Any normal adult would want to help a child in distress and wouldn't think twice about offering a lift even though there is huge implications if they do. One example is this thinking it's weird to offer a lift, another is false accusations. There were other options such as contacting you but with a distressed child first thought is to get them home safe and not leave them walking alone where anyone could pick them up, even though you are just anyone but it doesn't work that way in the spur of the moment.

BeWittyRobin · 10/10/2024 06:35

your update that she had a toddler in the car, your son has a point. I think she did a very kind thing and I personally don’t see it as over stepping, I just think it was a very kind and caring thing to do.

However, I’m assuming he was using public transport for school, all my five have been getting the bus to secondary school since obvs year 7 and I would be very concerned if missing the bus caused them to cry, as it’s their norm to get the bus they are mature enough to accept they’ve missed it and wait for the next bus as such is life. If it was my child I would be speaking to them about not getting upset over missing the bus, explain that it’s not a big deal and wait for the next. Also do they have a phone? Before embarking on their travelling responsibilities all mine were shown how to look up the bus time table and also ensure they have credit to ring or text me if needed.

So no I don’t think the lady was inappropriate she saw a child upset and acted instead of leaving a child to cry on side of the road.

Heavier · 10/10/2024 06:39

Please do not contact the woman who helped your son to berate her. At 12 he should know whether it’s appropriate to accept a lift from a stranger and what to do if he doesn’t manage to be on the bus to school.
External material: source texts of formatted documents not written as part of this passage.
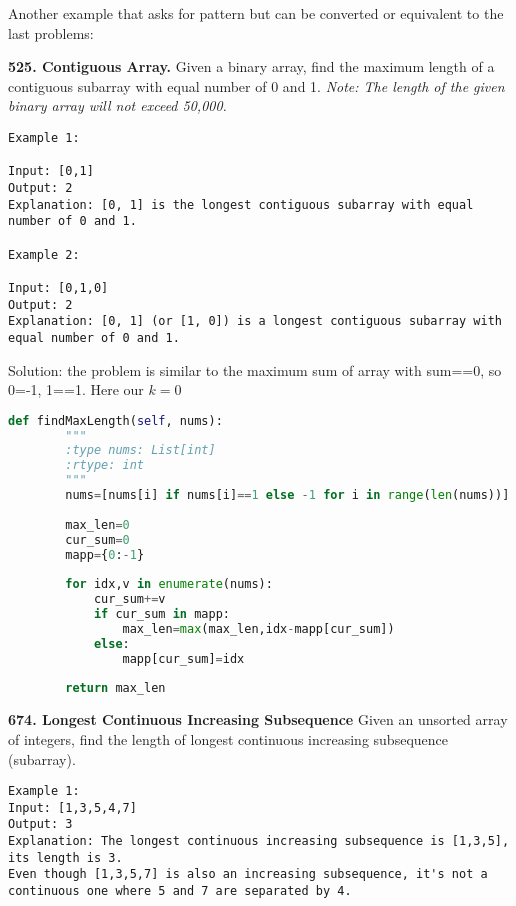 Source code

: \documentclass[../main.tex]{subfiles}
\begin{document}
\begin{examples}[resume]
Another example that asks for pattern but can be converted or equivalent to the last problems:

\item \textbf{525. Contiguous Array.} Given a binary array, find the maximum length of a contiguous subarray with equal number of 0 and 1. \textit{Note: The length of the given binary array will not exceed 50,000.}
\begin{lstlisting}[numbers=none]
Example 1:

Input: [0,1]
Output: 2
Explanation: [0, 1] is the longest contiguous subarray with equal number of 0 and 1.

Example 2:

Input: [0,1,0]
Output: 2
Explanation: [0, 1] (or [1, 0]) is a longest contiguous subarray with equal number of 0 and 1.
\end{lstlisting}

Solution: the problem is similar to the maximum sum of array with sum==0, so 0=-1, 1==1. Here our $k=0$
\begin{lstlisting}[language = Python]
def findMaxLength(self, nums):
        """
        :type nums: List[int]
        :rtype: int
        """
        nums=[nums[i] if nums[i]==1 else -1 for i in range(len(nums))]
        
        max_len=0
        cur_sum=0
        mapp={0:-1}
        
        for idx,v in enumerate(nums):
            cur_sum+=v
            if cur_sum in mapp:
                max_len=max(max_len,idx-mapp[cur_sum])
            else:
                mapp[cur_sum]=idx    
        
        return max_len
\end{lstlisting}

\item \textbf{674. Longest Continuous Increasing Subsequence} Given an unsorted array of integers, find the length of longest continuous increasing subsequence (subarray).
\begin{lstlisting}[numbers=none]
Example 1:
Input: [1,3,5,4,7]
Output: 3
Explanation: The longest continuous increasing subsequence is [1,3,5], its length is 3. 
Even though [1,3,5,7] is also an increasing subsequence, it's not a continuous one where 5 and 7 are separated by 4.


\end{lstlisting}
\end{examples}
\end{document}
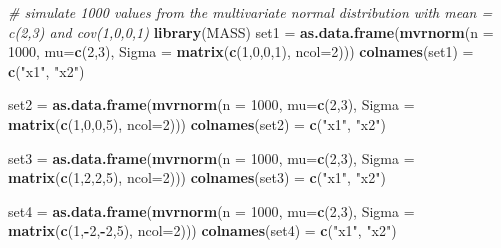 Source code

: \documentclass[]{article}
\newenvironment{Shaded}{\begin{snugshade}}{\end{snugshade}}
\newcommand{\KeywordTok}[1]{\textcolor[rgb]{0.13,0.29,0.53}{\textbf{#1}}}
\newcommand{\DataTypeTok}[1]{\textcolor[rgb]{0.13,0.29,0.53}{#1}}
\newcommand{\DecValTok}[1]{\textcolor[rgb]{0.00,0.00,0.81}{#1}}
\newcommand{\StringTok}[1]{\textcolor[rgb]{0.31,0.60,0.02}{#1}}
\newcommand{\CommentTok}[1]{\textcolor[rgb]{0.56,0.35,0.01}{\textit{#1}}}
\newcommand{\OperatorTok}[1]{\textcolor[rgb]{0.81,0.36,0.00}{\textbf{#1}}}
\newcommand{\NormalTok}[1]{#1}
\begin{document}
\begin{Shaded}
\begin{Highlighting}[]
\CommentTok{# simulate 1000 values from the multivariate normal distribution with mean = c(2,3) and cov(1,0,0,1)}
\KeywordTok{library}\NormalTok{(MASS)}
\NormalTok{set1 =}\StringTok{ }\KeywordTok{as.data.frame}\NormalTok{(}\KeywordTok{mvrnorm}\NormalTok{(}\DataTypeTok{n =} \DecValTok{1000}\NormalTok{, }\DataTypeTok{mu=}\KeywordTok{c}\NormalTok{(}\DecValTok{2}\NormalTok{,}\DecValTok{3}\NormalTok{), }\DataTypeTok{Sigma =} \KeywordTok{matrix}\NormalTok{(}\KeywordTok{c}\NormalTok{(}\DecValTok{1}\NormalTok{,}\DecValTok{0}\NormalTok{,}\DecValTok{0}\NormalTok{,}\DecValTok{1}\NormalTok{), }\DataTypeTok{ncol=}\DecValTok{2}\NormalTok{)))}
\KeywordTok{colnames}\NormalTok{(set1) =}\StringTok{ }\KeywordTok{c}\NormalTok{(}\StringTok{"x1"}\NormalTok{, }\StringTok{"x2"}\NormalTok{)}

\NormalTok{set2 =}\StringTok{ }\KeywordTok{as.data.frame}\NormalTok{(}\KeywordTok{mvrnorm}\NormalTok{(}\DataTypeTok{n =} \DecValTok{1000}\NormalTok{, }\DataTypeTok{mu=}\KeywordTok{c}\NormalTok{(}\DecValTok{2}\NormalTok{,}\DecValTok{3}\NormalTok{), }\DataTypeTok{Sigma =} \KeywordTok{matrix}\NormalTok{(}\KeywordTok{c}\NormalTok{(}\DecValTok{1}\NormalTok{,}\DecValTok{0}\NormalTok{,}\DecValTok{0}\NormalTok{,}\DecValTok{5}\NormalTok{), }\DataTypeTok{ncol=}\DecValTok{2}\NormalTok{)))}
\KeywordTok{colnames}\NormalTok{(set2) =}\StringTok{ }\KeywordTok{c}\NormalTok{(}\StringTok{"x1"}\NormalTok{, }\StringTok{"x2"}\NormalTok{)}

\NormalTok{set3 =}\StringTok{ }\KeywordTok{as.data.frame}\NormalTok{(}\KeywordTok{mvrnorm}\NormalTok{(}\DataTypeTok{n =} \DecValTok{1000}\NormalTok{, }\DataTypeTok{mu=}\KeywordTok{c}\NormalTok{(}\DecValTok{2}\NormalTok{,}\DecValTok{3}\NormalTok{), }\DataTypeTok{Sigma =} \KeywordTok{matrix}\NormalTok{(}\KeywordTok{c}\NormalTok{(}\DecValTok{1}\NormalTok{,}\DecValTok{2}\NormalTok{,}\DecValTok{2}\NormalTok{,}\DecValTok{5}\NormalTok{), }\DataTypeTok{ncol=}\DecValTok{2}\NormalTok{)))}
\KeywordTok{colnames}\NormalTok{(set3) =}\StringTok{ }\KeywordTok{c}\NormalTok{(}\StringTok{"x1"}\NormalTok{, }\StringTok{"x2"}\NormalTok{)}

\NormalTok{set4 =}\StringTok{ }\KeywordTok{as.data.frame}\NormalTok{(}\KeywordTok{mvrnorm}\NormalTok{(}\DataTypeTok{n =} \DecValTok{1000}\NormalTok{, }\DataTypeTok{mu=}\KeywordTok{c}\NormalTok{(}\DecValTok{2}\NormalTok{,}\DecValTok{3}\NormalTok{), }\DataTypeTok{Sigma =} \KeywordTok{matrix}\NormalTok{(}\KeywordTok{c}\NormalTok{(}\DecValTok{1}\NormalTok{,}\OperatorTok{-}\DecValTok{2}\NormalTok{,}\OperatorTok{-}\DecValTok{2}\NormalTok{,}\DecValTok{5}\NormalTok{), }\DataTypeTok{ncol=}\DecValTok{2}\NormalTok{)))}
\KeywordTok{colnames}\NormalTok{(set4) =}\StringTok{ }\KeywordTok{c}\NormalTok{(}\StringTok{"x1"}\NormalTok{, }\StringTok{"x2"}\NormalTok{)}
\end{Highlighting}
\end{Shaded}
\end{document}
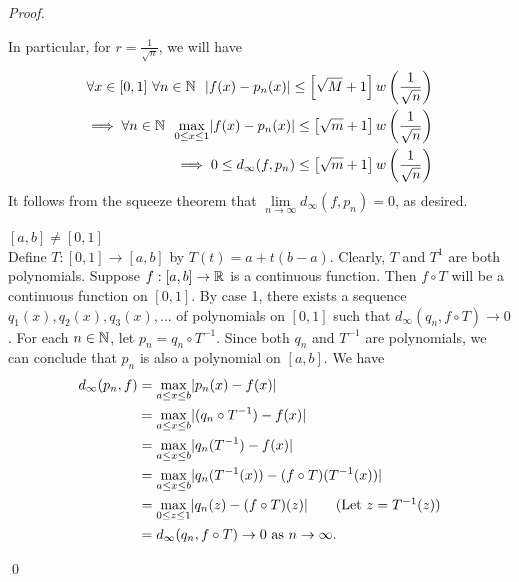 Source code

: \begin{proof}
\begin{description}
        In particular, for $r = \frac{1}{\sqrt{n}}$, we will have 
        \begin{align*}
            \forall x \in [0,1] ~\forall n \in \N ~~|f(x) - p_n(x)| \leq \left[\sqrt{M} + 1\right]w\left(\frac{1}{\sqrt{n}}\right) \\
            \implies \forall n \in \N ~~\underset{0 \leq x \leq 1}{\max} |f(x) - p_n(x)| \leq \left[\sqrt{m}+1\right]w\left(\frac{1}{\sqrt{n}}\right) \\
            \implies 0 \leq d_\infty(f, p_n) \leq \left[\sqrt{m} + 1\right]w\left(\frac{1}{\sqrt{n}}\right)
        \end{align*}
        It follows from the squeeze theorem that $\lim \limits_{n\to \infty}d_\infty (f, p_n) = 0$, as desired.

        \item[Case 2: ] $[a,b] \neq [0,1]$ \\
        Define $T: [0,1] \to [a,b]$ by $T(t) = a+t(b-a)$. Clearly, $T$ and $T^{1}$ are both polynomials. Suppose $f:[a,b] \to \R$ is a continuous function. Then $f \circ T$ will be a continuous function on $[0,1]$. By case 1, there exists a sequence $q_1(x), q_2(x), q_3(x), ...$ of polynomials on $[0,1]$ such that $d_\infty(q_n, f\circ T) \to 0$. For each $n \in \N$, let $p_n = q_n \circ T^{-1}.$ Since both $q_n$ and $T^{-1}$ are polynomials, we can conclude that $p_n$ is also a polynomial on $[a,b]$. We have
        \begin{align*}
            d_\infty(p_n, f) &= \underset{a \leq x \leq b}{\max}|p_n(x) - f(x)| \\
            &= \underset{a \leq x \leq b}{\max}|(q_n \circ T^{-1})-f(x)| \\
            &= \underset{a \leq x \leq b}{\max}|q_n(T^{-1}) - f(x)| \\
            &= \underset{a \leq x \leq b}{\max}|q_n(T^{-1}(x)) - (f\circ T)(T^{-1}(x))| \\
            &= \underset{0 \leq z \leq 1}{\max}|q_n(z) - (f\circ T)(z)| \tag{Let $z = T^{-1}(z)$} \\
            &= d_\infty(q_n, f\circ T) \to 0 \text{ as } n \to \infty.
        \end{align*}
    \end{description}
    \qed
\end{proof}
It’s up to you to educate your son. I would want to help an upset 12 year old who wasn’t able to reach their mum.

honestasever · 10/10/2024 06:40

The woman was kind and I think it was normal behaviour to offer a lift.

If you’re not happy about it then it’s your sons and ultimately your fault, as you should have educated him better on this.

ChorizoDog · 10/10/2024 06:40

I think because you feel guilty for not answering, you are projecting this on that poor woman that helped your child.

Your child was crying and alone in the rain

His parent(s) did not answer his call for help

He decided to follow his instincts and logical thinking and found a solution to the situation he was in

I’m not sure it's this helpful woman that needs her arse handing to her. Leave the her alone and be grateful someone genuine helped your child and maybe make sure one of his parents are available to him next time.

Or if you don't feel like your son is responsible to get himself to school everyday (to your liking), then take him yourself.